Re: [PATCHv4] gitweb: refactor input parameters parse/validation

Jakub Narebski <jnareb@xxxxxxxxx> · Fri, 3 Oct 2008 03:36:30 +0200

On Thu, 2 Oct 2008, Giuseppe Bilotta wrote:

> Since input parameters can now be obtained both from CGI parameters and
> PATH_INFO, we would like most of the code to be agnostic about the way
> parameters were retrieved.
> 

I'd prefer that this cleanup/refactoring patch was _first_ patch in
the series, as we were able to obtain parameters both from CGI query
parameters and from PATH_INFO ($project, $hash or $hash_base+$file_name)
_before_ first patch in this series.  So it correct not only issue
introduced by first patch (and fixed somewhat there), but what was
outstanding (but rare because gitweb did not generate such links)
issue.

> We thus collect all the parameters into the new %input_params hash,
> removing the need for ad-hoc kludgy code in href(). 
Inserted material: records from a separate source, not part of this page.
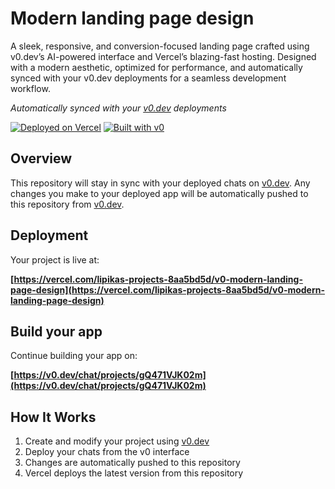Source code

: # Modern landing page design
A sleek, responsive, and conversion-focused landing page crafted using v0.dev’s AI-powered interface and Vercel’s blazing-fast hosting. Designed with a modern aesthetic, optimized for performance, and automatically synced with your v0.dev deployments for a seamless development workflow.

*Automatically synced with your [v0.dev](https://v0.dev) deployments*

[![Deployed on Vercel](https://img.shields.io/badge/Deployed%20on-Vercel-black?style=for-the-badge&logo=vercel)](https://vercel.com/lipikas-projects-8aa5bd5d/v0-modern-landing-page-design)
[![Built with v0](https://img.shields.io/badge/Built%20with-v0.dev-black?style=for-the-badge)](https://v0.dev/chat/projects/gQ471VJK02m)

## Overview

This repository will stay in sync with your deployed chats on [v0.dev](https://v0.dev).
Any changes you make to your deployed app will be automatically pushed to this repository from [v0.dev](https://v0.dev).

## Deployment

Your project is live at:

**[https://vercel.com/lipikas-projects-8aa5bd5d/v0-modern-landing-page-design](https://vercel.com/lipikas-projects-8aa5bd5d/v0-modern-landing-page-design)**

## Build your app

Continue building your app on:

**[https://v0.dev/chat/projects/gQ471VJK02m](https://v0.dev/chat/projects/gQ471VJK02m)**

## How It Works

1. Create and modify your project using [v0.dev](https://v0.dev)
2. Deploy your chats from the v0 interface
3. Changes are automatically pushed to this repository
4. Vercel deploys the latest version from this repository
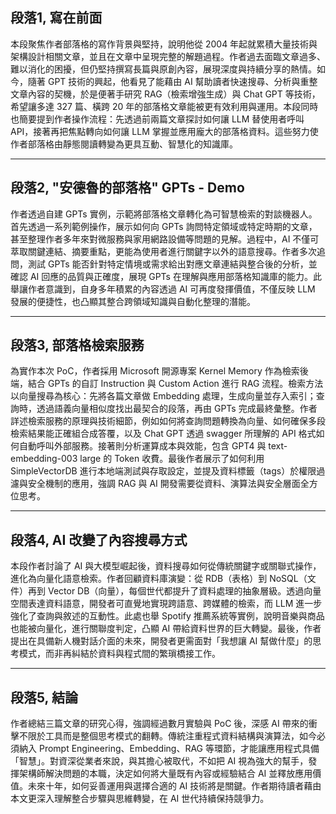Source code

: ## 段落1, 寫在前面  
本段聚焦作者部落格的寫作背景與堅持，說明他從 2004 年起就累積大量技術與架構設計相關文章，並且在文章中呈現完整的解題過程。作者過去面臨文章過多、難以消化的困擾，但仍堅持撰寫長篇與原創內容，展現深度與持續分享的熱情。如今，隨著 GPT 技術的興起，他看見了能藉由 AI 幫助讀者快速搜尋、分析與重整文章內容的契機，於是便著手研究 RAG（檢索增強生成）與 Chat GPT 等技術，希望讓多達 327 篇、橫跨 20 年的部落格文章能被更有效利用與運用。本段同時也簡要提到作者操作流程：先透過前兩篇文章探討如何讓 LLM 替使用者呼叫 API，接著再把焦點轉向如何讓 LLM 掌握並應用龐大的部落格資料。這些努力使作者部落格由靜態閱讀轉變為更具互動、智慧化的知識庫。  

---  

## 段落2, "安德魯的部落格" GPTs - Demo  
作者透過自建 GPTs 實例，示範將部落格文章轉化為可智慧檢索的對談機器人。首先透過一系列範例操作，展示如何向 GPTs 詢問特定領域或特定時期的文章，甚至整理作者多年來對微服務與家用網路設備等問題的見解。過程中，AI 不僅可萃取關鍵連結、摘要重點，更能為使用者進行關鍵字以外的語意搜尋。作者多次追問，測試 GPTs 能否針對特定情境或需求給出對應文章連結與整合後的分析，並確認 AI 回應的品質與正確度，展現 GPTs 在理解與應用部落格知識庫的能力。此舉讓作者意識到，自身多年積累的內容透過 AI 可再度發揮價值，不僅反映 LLM 發展的便捷性，也凸顯其整合跨領域知識與自動化整理的潛能。  

---  

## 段落3, 部落格檢索服務  
為實作本次 PoC，作者採用 Microsoft 開源專案 Kernel Memory 作為檢索後端，結合 GPTs 的自訂 Instruction 與 Custom Action 進行 RAG 流程。檢索方法以向量搜尋為核心：先將各篇文章做 Embedding 處理，生成向量並存入索引；查詢時，透過語義向量相似度找出最契合的段落，再由 GPTs 完成最終彙整。作者詳述檢索服務的原理與技術細節，例如如何將查詢問題轉換為向量、如何確保多段檢索結果能正確組合成答覆，以及 Chat GPT 透過 swagger 所理解的 API 格式如何自動呼叫外部服務。接著則分析運算成本與效能，包含 GPT4 與 text-embedding-003 large 的 Token 收費。最後作者展示了如何利用 SimpleVectorDB 進行本地端測試與存取設定，並提及資料標籤（tags）於權限過濾與安全機制的應用，強調 RAG 與 AI 開發需要從資料、演算法與安全層面全方位思考。  

---  

## 段落4, AI 改變了內容搜尋方式  
本段作者討論了 AI 與大模型崛起後，資料搜尋如何從傳統關鍵字或關聯式操作，進化為向量化語意檢索。作者回顧資料庫演變：從 RDB（表格）到 NoSQL（文件）再到 Vector DB（向量），每個世代都提升了資料處理的抽象層級。透過向量空間表達資料語意，開發者可直覺地實現跨語意、跨媒體的檢索，而 LLM 進一步強化了查詢與敘述的互動性。此處也舉 Spotify 推薦系統等實例，說明音樂與商品也能被向量化，進行關聯度判定，凸顯 AI 帶給資料世界的巨大轉變。最後，作者提出在具備新人機對話介面的未來，開發者更需面對「我想讓 AI 幫做什麼」的思考模式，而非再糾結於資料與程式間的繁瑣橋接工作。  

---  

## 段落5, 結論  
作者總結三篇文章的研究心得，強調經過數月實驗與 PoC 後，深感 AI 帶來的衝擊不限於工具而是整個思考模式的翻轉。傳統注重程式資料結構與演算法，如今必須納入 Prompt Engineering、Embedding、RAG 等環節，才能讓應用程式具備「智慧」。對資深從業者來說，與其擔心被取代，不如把 AI 視為強大的幫手，發揮架構師解決問題的本職，決定如何將大量既有內容或經驗結合 AI 並釋放應用價值。未來十年，如何妥善運用與選擇合適的 AI 技術將是關鍵。作者期待讀者藉由本文更深入理解整合步驟與思維轉變，在 AI 世代持續保持競爭力。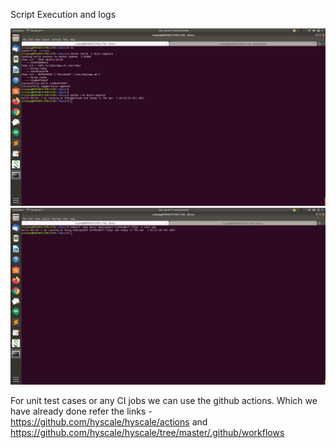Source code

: Script Execution and logs

<img src="https://github.com/srujankujmar/bussr/blob/main/Screenshot%20from%202021-04-01%2010-25-25.png" width="750" />

<img src="https://github.com/srujankujmar/bussr/blob/main/Screenshot%20from%202021-04-01%2011-02-10.png" width="750" />

For unit test cases or any CI jobs we can use the github actions. Which we have already done refer the links - https://github.com/hyscale/hyscale/actions  and https://github.com/hyscale/hyscale/tree/master/.github/workflows
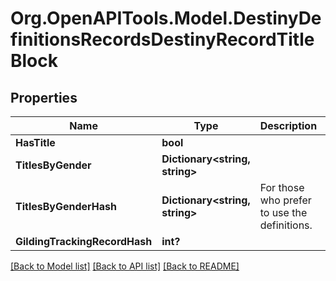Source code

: # Org.OpenAPITools.Model.DestinyDefinitionsRecordsDestinyRecordTitleBlock

## Properties

Name | Type | Description | Notes
------------ | ------------- | ------------- | -------------
**HasTitle** | **bool** |  | [optional] 
**TitlesByGender** | **Dictionary&lt;string, string&gt;** |  | [optional] 
**TitlesByGenderHash** | **Dictionary&lt;string, string&gt;** | For those who prefer to use the definitions. | [optional] 
**GildingTrackingRecordHash** | **int?** |  | [optional] 

[[Back to Model list]](../README.md#documentation-for-models) [[Back to API list]](../README.md#documentation-for-api-endpoints) [[Back to README]](../README.md)

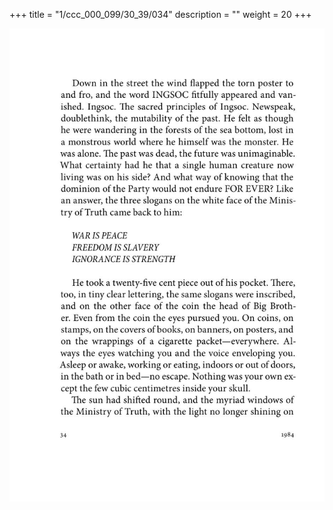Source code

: +++
title = "1/ccc_000_099/30_39/034"
description = ""
weight = 20
+++

<img class="center-fit-jpg" src="/jpg_/out_jpg_1984__034.jpg" ></img>

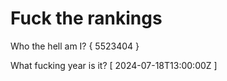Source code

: # Fuck the rankings

Who the hell am I?
{ 5523404 }

What fucking year is it?
[ 2024-07-18T13:00:00Z ]
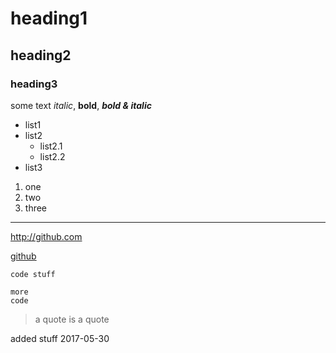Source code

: # heading1

## heading2

### heading3

some text *italic*, **bold**, ***bold & italic***

- list1
- list2
    - list2.1
    - list2.2
- list3

1. one
7. two
4. three

---

<http://github.com>

[github](github.com)

`code stuff`

    more
    code

> a quote
> is a quote

added stuff 2017-05-30
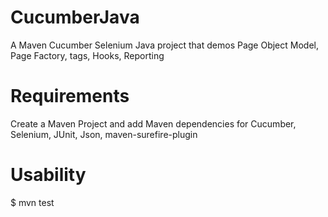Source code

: # CucumberJava
A Maven Cucumber Selenium Java project that demos Page Object Model, Page Factory, tags, Hooks, Reporting

# Requirements
Create a Maven Project and add Maven dependencies for Cucumber, Selenium, JUnit, Json, maven-surefire-plugin
# Usability
$ mvn test
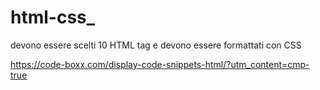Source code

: # html-css_
devono essere scelti 10 HTML tag e devono essere formattati con CSS

https://code-boxx.com/display-code-snippets-html/?utm_content=cmp-true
Alternate solution would be push data from PATH_INFO in query params
data using (for example)

  $cgi->param('a', $action);

or, naming parameters explicitely

  $cgi->param(-name=>'a', -value=>$action);

This avoids need for additional variable, reuses current code, and
nicely sidesteps issue whether to use long names for keys ('action',
'file_name') or short ones from CGI query ('a', 'f').

It would probably has to be at least partially written to check which
of those two solutions (%input_params or $cgi->param('a', $a)))
is better.

> As much of the 
> parameters validation code is now shared between CGI and PATH_INFO,
> although this requires PATH_INFO parsing to be interleaved into the main
> code instead of being factored out into its own routine.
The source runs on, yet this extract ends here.